OP-ED | Legendary Coach Loses Battle with Cancer, But Her Spirit Lives On
Working with high school kids is a privilege that comes with substantial responsibilities. That reality was never lost on Patsy Kamercia, longtime physical-education teacher and field hockey coach at Haddam-Killingworth High School in Higganum.
Coach Kamercia always approached her job with the utmost professionalism, inspiration, and love during every one of the 35 years she taught, and 41 years she coached at H-K.
Last week, Patsy Kamercia, 69, died after a brave battle with a rare cancer that affects the bone marrow and blood. Her passing was felt by the scores of players, students, colleagues, and friends who knew Patsy because, quite simply, she defined everything that was right about public schools and athletics.
“She was one of the best people I knew, someone who would be completely honest with you because she loved and cared for you,” wrote a former player in a typical Facebook tribute. “She was someone who pushed you to be your best. Someone who also just loved you, as is. Thank you for teaching me how to be an athlete, teammate, sister, friend, and daughter. You were a second mom to me.”
Coach Kamercia was indeed a pioneer — a true role model for girls — as she became the first-ever woman to serve as athletic director at a Connecticut public school, a feat earning her induction into the Connecticut Athletic Director’s Hall of Fame. Subsequently, she was also inducted into the Connecticut Field Hockey Hall of Fame, the Connecticut State Coaches’ Hall of Fame, and the Haddam-Killingworth Hall of Fame. She was, quite simply, a successful woman who embodied confidence and who instilled that same self-assurance in her players.

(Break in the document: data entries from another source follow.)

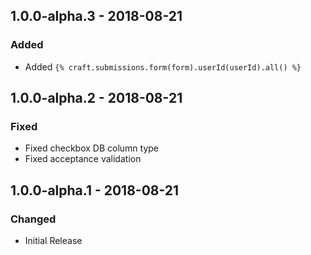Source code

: ## 1.0.0-alpha.3 - 2018-08-21
### Added
- Added `{% craft.submissions.form(form).userId(userId).all() %}`

## 1.0.0-alpha.2 - 2018-08-21
### Fixed
- Fixed checkbox DB column type
- Fixed acceptance validation

## 1.0.0-alpha.1 - 2018-08-21
### Changed
- Initial Release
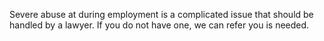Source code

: Severe abuse at during employment is a complicated issue that should be handled by a lawyer. If you do not have one, we can refer you is needed.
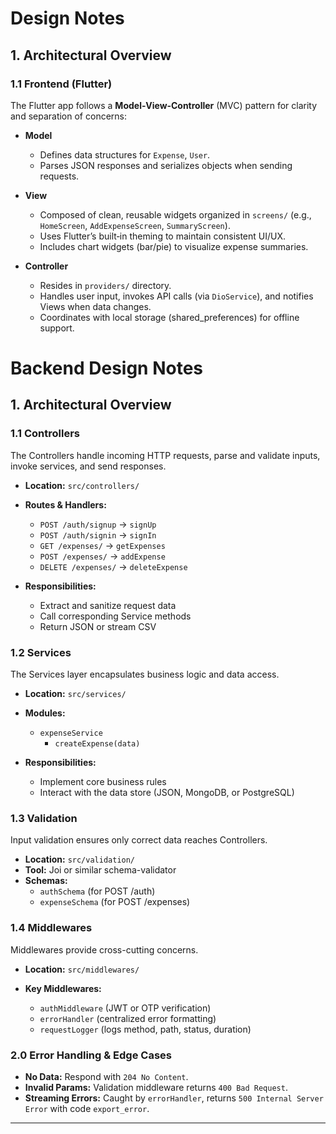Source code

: # Design Notes

## 1. Architectural Overview

### 1.1 Frontend (Flutter)
The Flutter app follows a **Model‑View‑Controller** (MVC) pattern for clarity and separation of concerns:

- **Model**
  - Defines data structures for `Expense`, `User`.
  - Parses JSON responses and serializes objects when sending requests.

- **View**
  - Composed of clean, reusable widgets organized in `screens/` (e.g., `HomeScreen`, `AddExpenseScreen`, `SummaryScreen`).
  - Uses Flutter’s built‑in theming to maintain consistent UI/UX.
  - Includes chart widgets (bar/pie) to visualize expense summaries.

- **Controller**
  - Resides in `providers/` directory.
  - Handles user input, invokes API calls (via `DioService`), and notifies Views when data changes.
  - Coordinates with local storage (shared_preferences) for offline support.

# Backend Design Notes

## 1. Architectural Overview

### 1.1 Controllers

The Controllers handle incoming HTTP requests, parse and validate inputs, invoke services, and send responses.

* **Location:** `src/controllers/`

* **Routes & Handlers:**
  * `POST /auth/signup` → `signUp`
  * `POST /auth/signin` → `signIn`
  * `GET /expenses/` → `getExpenses`
  * `POST /expenses/` → `addExpense`
  * `DELETE /expenses/` → `deleteExpense`

* **Responsibilities:**
  * Extract and sanitize request data
  * Call corresponding Service methods
  * Return JSON or stream CSV

### 1.2 Services

The Services layer encapsulates business logic and data access.

* **Location:** `src/services/`

* **Modules:**

  * `expenseService`
    * `createExpense(data)`

* **Responsibilities:**
  * Implement core business rules
  * Interact with the data store (JSON, MongoDB, or PostgreSQL)

### 1.3 Validation

Input validation ensures only correct data reaches Controllers.

* **Location:** `src/validation/`
* **Tool:** Joi or similar schema-validator
* **Schemas:**
  * `authSchema` (for POST /auth)
  * `expenseSchema` (for POST /expenses)

### 1.4 Middlewares

Middlewares provide cross-cutting concerns.

* **Location:** `src/middlewares/`
* **Key Middlewares:**

  * `authMiddleware` (JWT or OTP verification)
  * `errorHandler` (centralized error formatting)
  * `requestLogger` (logs method, path, status, duration)

### 2.0 Error Handling & Edge Cases

* **No Data:** Respond with `204 No Content`.
* **Invalid Params:** Validation middleware returns `400 Bad Request`.
* **Streaming Errors:** Caught by `errorHandler`, returns `500 Internal Server Error` with code `export_error`.

---
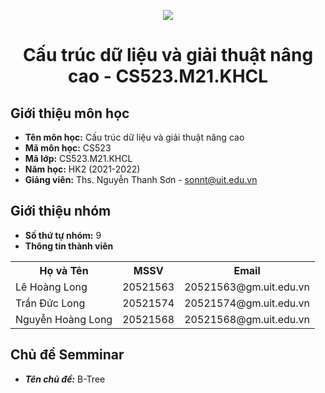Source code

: <p align="center">
   <a href="https://www.uit.edu.vn/">
      <img src="https://i.imgur.com/WmMnSRt.png" border="none">
   </a>
</p>
<h1 align="center">
    Cấu trúc dữ liệu và giải thuật nâng cao - CS523.M21.KHCL
</h1>

<h2>
   Giới thiệu môn học   
</h2>

- **Tên môn học:** Cấu trúc dữ liệu và giải thuật nâng cao
- **Mã môn học:** CS523
- **Mã lớp:** CS523.M21.KHCL
- **Năm học:** HK2 (2021-2022)
- **Giảng viên:** Ths. Nguyễn Thanh Sơn - sonnt@uit.edu.vn

<h2>
   Giới thiệu nhóm
</h2>

- **Số thứ tự nhóm:** 9
- **Thông tin thành viên**

<table align="center">
      <tr>
       <th>Họ và Tên</th>
       <th>MSSV</th>
       <th>Email</th>
      </tr>
      <tr>
       <td>Lê Hoàng Long</td>
       <td>20521563</td>
       <td>20521563@gm.uit.edu.vn</td>  
      </tr>
      <tr>
       <td>Trần Đức Long</td>
       <td>20521574</td>
       <td>20521574@gm.uit.edu.vn</td>  
      </tr>
      <tr>
       <td>Nguyễn Hoàng Long</td>
       <td>20521568</td>
       <td>20521568@gm.uit.edu.vn</td>  
      </tr>
</table>

<h2>
  Chủ đề Semminar
</h2>

- ***Tên chủ đề:*** B-Tree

“She was passionate, loving, and full of grace, while also being perfectly tough and fiercely competitive,” noted Kelley Devlin, a former player and 2005 H-K grad. “She turned my timid little freshman self into a confident athlete. She gave everything to her teams and was so intentional in helping us create awesome memories and building strong friendships.”
The coach’s success on the field was obvious. She won 461 total games, 16 Shoreline Conference championships, and four state championships, including last year’s Class S title shared with Westbrook.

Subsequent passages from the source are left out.